Can a merchant do anything to fix a code 78 decline? No. The block is set at the issuing bank level and there's no merchant-side workaround. The only fix is the cardholder completing activation directly with their bank. A merchant can helpfully point the customer to the activation number on the card, but that's the extent of it.
How long does activation take after completing the process? In most cases it's immediate. Phone and app activation typically enables the card in real time. If there's any delay it's usually a matter of minutes rather than hours. If a card still returns a 78 after activation has been completed, the cardholder should call their bank to confirm the activation went through correctly on their end.

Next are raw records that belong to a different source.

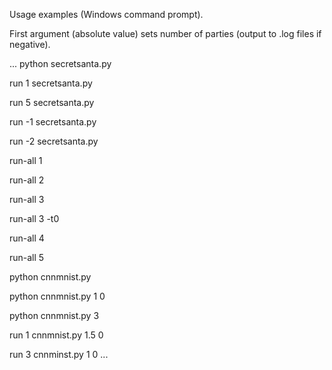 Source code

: Usage examples (Windows command prompt).

First argument (absolute value) sets number of parties (output to .log files if negative).

...
python secretsanta.py

run 1 secretsanta.py

run 5 secretsanta.py

run -1 secretsanta.py

run -2 secretsanta.py

run-all 1

run-all 2

run-all 3

run-all 3 -t0

run-all 4

run-all 5

python cnnmnist.py

python cnnmnist.py 1 0

python cnnmnist.py 3

run 1 cnnmnist.py 1.5 0

run 3 cnnminst.py 1 0
...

Is code 78 the same as code 41 or 43? No, and the distinction matters for how merchants respond. Codes 41 and 43 mean the card has been reported lost or stolen and is permanently blocked. A code 78 is simply an unactivated card with no fraud implication. The cardholder isn't a suspect, the card isn't compromised, and the fix is a routine activation call rather than anything more serious.
Related Decline Codes
Code 78 is specifically about an unactivated card. These related codes cover other reasons a valid card might not go through:
- Code 05 — Do Not Honor. The bank's catch-all decline with no specific reason given.
- Code 14 — Invalid Card Number. The card number doesn't match any account in the network, a different issue from an unactivated card.
- Code 41 — Lost Card. Hard decline. Card was reported lost. A very different situation from a simple activation issue.
- Code 43 — Stolen Card. Hard decline. Card was reported stolen. Do not retry, and follow your processor's protocol.
- Code 51 — Insufficient Funds. A balance issue on an active card. No activation issue involved.
- Code 54 — Expired Card. The card's expiration date has passed. Related in that the customer may be presenting the wrong card.
- Code 57 — Transaction Not Permitted to Cardholder. A permissions restriction on an active card.
- Code 62 — Restricted Card. Card-level restrictions blocking a specific transaction type.